_Aim of the task_
Among the entries, find the lines with the string "jours" and copy them.

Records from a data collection
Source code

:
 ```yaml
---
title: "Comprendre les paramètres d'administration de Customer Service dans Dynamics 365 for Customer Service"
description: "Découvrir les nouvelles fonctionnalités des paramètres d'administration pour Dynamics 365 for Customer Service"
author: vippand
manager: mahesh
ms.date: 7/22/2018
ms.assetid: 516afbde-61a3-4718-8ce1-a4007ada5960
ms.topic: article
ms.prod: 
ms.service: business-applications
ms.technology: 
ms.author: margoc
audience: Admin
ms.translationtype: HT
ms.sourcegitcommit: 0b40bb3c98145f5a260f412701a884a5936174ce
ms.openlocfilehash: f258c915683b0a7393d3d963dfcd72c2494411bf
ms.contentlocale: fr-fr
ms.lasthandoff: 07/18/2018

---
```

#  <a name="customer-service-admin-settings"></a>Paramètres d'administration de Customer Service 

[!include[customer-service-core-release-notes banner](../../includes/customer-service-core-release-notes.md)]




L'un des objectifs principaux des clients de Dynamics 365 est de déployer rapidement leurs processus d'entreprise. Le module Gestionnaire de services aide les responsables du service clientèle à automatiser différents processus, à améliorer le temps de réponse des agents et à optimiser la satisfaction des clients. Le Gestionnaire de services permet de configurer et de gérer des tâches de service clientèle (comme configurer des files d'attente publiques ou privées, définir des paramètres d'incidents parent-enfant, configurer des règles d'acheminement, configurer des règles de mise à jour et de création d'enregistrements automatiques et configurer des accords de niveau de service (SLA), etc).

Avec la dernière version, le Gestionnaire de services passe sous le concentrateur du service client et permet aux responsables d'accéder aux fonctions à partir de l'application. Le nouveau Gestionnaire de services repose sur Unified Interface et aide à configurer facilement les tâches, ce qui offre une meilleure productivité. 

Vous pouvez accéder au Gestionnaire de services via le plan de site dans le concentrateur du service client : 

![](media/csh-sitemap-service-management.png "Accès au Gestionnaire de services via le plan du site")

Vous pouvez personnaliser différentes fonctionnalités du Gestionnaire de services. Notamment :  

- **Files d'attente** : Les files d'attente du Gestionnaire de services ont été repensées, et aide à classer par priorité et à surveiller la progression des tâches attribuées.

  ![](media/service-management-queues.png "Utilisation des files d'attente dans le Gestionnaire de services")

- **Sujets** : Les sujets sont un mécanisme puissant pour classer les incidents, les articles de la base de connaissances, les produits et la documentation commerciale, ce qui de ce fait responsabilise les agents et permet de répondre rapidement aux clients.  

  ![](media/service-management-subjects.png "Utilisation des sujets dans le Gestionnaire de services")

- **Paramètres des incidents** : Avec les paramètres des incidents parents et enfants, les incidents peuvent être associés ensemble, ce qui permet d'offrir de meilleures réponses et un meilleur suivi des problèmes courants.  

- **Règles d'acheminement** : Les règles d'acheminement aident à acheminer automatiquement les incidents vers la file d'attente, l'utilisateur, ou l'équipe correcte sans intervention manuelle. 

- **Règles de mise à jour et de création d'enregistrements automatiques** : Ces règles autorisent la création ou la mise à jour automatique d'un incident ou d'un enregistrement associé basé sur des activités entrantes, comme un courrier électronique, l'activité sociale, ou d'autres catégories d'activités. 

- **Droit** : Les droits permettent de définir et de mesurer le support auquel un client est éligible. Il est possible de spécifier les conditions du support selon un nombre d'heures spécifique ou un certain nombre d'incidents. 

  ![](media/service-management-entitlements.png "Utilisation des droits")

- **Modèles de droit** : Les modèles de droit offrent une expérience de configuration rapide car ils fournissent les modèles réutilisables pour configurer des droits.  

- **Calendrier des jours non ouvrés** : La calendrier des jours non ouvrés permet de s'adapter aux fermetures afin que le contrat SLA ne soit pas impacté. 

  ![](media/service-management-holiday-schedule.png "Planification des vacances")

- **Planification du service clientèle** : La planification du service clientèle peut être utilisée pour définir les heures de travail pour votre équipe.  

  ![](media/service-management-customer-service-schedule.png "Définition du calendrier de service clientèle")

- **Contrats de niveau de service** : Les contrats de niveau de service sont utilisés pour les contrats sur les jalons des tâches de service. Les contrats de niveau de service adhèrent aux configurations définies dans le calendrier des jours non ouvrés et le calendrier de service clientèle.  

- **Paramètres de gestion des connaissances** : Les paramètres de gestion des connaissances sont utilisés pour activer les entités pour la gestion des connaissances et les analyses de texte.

_Task result_
- **Calendrier des jours non ouvrés** : La calendrier des jours non ouvrés permet de s'adapter aux fermetures afin que le contrat SLA ne soit pas impacté. 
- **Contrats de niveau de service** : Les contrats de niveau de service sont utilisés pour les contrats sur les jalons des tâches de service. Les contrats de niveau de service adhèrent aux configurations définies dans le calendrier des jours non ouvrés et le calendrier de service clientèle.  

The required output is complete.